KTLA

USC sues YouTubers over pranks

The University of Southern California is suing two YouTube performers who the school says created panic after barging into classrooms to film prank videos for their channels.

Court documents obtained by the Los Angeles Times claim the pair caused “terror and disruption” during three “classroom takeover incidents” in the university’s Mark Taper Hall of Humanities.

The YouTubers, Ernest Kanevsky and Yuguo Bai, are not USC students.

A judge on Friday issued a temporary restraining order banning the pair from USC’s campus.

In the latest incident, on March 29, Kanevsky and Bai interrupted a Jewish studies lecture on the Holocaust while pretending to be “a member of the Russian Mafia” and Hugo Boss, a known manufacturer of Nazi uniforms during World War II, according to court documents.

Students ran from the classroom — in some cases tripping over seats and leaving behind laptops and backpacks — in an attempt to flee “what reasonably appeared to them as a credible threat of imminent classroom violence,” the court filing says.

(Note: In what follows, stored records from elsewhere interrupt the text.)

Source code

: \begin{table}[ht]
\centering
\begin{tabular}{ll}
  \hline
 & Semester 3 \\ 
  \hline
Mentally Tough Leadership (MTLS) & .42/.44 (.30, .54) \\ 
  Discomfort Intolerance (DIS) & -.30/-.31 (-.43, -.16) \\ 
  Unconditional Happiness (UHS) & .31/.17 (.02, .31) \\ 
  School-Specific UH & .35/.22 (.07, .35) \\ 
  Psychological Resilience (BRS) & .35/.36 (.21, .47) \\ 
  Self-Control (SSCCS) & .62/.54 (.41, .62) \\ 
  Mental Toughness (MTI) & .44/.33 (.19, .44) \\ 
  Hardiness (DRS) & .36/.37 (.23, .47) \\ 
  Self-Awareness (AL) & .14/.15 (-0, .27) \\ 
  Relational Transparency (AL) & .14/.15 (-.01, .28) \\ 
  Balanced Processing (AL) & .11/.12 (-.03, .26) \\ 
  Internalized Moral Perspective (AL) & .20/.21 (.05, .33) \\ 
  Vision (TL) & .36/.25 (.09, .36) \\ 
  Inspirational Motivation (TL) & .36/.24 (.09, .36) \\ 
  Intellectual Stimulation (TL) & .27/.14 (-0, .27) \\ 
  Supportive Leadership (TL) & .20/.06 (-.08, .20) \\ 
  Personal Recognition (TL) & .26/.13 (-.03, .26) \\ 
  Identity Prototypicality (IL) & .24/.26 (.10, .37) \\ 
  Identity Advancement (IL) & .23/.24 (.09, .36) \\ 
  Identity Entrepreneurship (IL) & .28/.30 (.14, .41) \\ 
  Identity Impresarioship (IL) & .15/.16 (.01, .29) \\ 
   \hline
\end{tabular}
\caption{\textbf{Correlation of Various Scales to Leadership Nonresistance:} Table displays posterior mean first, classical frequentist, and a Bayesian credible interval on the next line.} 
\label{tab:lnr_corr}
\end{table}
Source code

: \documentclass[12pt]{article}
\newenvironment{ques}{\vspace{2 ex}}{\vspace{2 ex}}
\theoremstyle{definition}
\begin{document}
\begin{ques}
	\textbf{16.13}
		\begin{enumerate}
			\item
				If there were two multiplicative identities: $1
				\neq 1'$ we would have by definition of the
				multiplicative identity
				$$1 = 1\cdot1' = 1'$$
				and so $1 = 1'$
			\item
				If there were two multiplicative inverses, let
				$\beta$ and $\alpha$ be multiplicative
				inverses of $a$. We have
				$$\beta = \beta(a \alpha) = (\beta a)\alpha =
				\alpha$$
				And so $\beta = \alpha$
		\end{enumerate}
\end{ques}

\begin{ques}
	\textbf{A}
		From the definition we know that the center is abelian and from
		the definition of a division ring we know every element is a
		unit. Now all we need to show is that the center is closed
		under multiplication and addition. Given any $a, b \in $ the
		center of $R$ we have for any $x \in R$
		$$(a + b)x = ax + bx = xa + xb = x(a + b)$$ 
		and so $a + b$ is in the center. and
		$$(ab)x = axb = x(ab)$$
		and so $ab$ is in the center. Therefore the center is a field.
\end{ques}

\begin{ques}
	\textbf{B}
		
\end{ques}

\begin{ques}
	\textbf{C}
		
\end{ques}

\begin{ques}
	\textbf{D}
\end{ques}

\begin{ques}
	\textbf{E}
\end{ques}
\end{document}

One student who was in the class during the prank told KTLA she saw one of the men reach for his pocket and she “assumed” he had a gun.

Another student said the incident at USC raises questions about security on campus.

The university’s lawyers said the pair’s conduct “amounts to both a public and private nuisance” that caused students to experience fear and emotional distress.

In September, Kanevsky, Bai and an associate entered a data science lecture and allegedly used physical intimidation to force the professor out of the classroom before taking over the lectern and subjecting the students to “insults and demeaning behavior,” court documents say.

In addition to the restraining order, the suit seeks unspecified compensatory damages, along with attorneys’ fees and other related costs.

Kanevsy’s YouTube channel has more than 111,000 subscribers and his videos have received more than 8.3 million views. The channel features prank videos at universities, in gyms and restaurants, on the beach and in other locations.

He told KTLA he did not know the March 29 lecture was during a Jewish studies course and said he did not mean to offend, as he is Jewish. He added that his main goal is to “make entertaining content and to make people laugh.”

Kanevsy indicated he would not have done the prank if he knew it would have gotten this kind of reaction.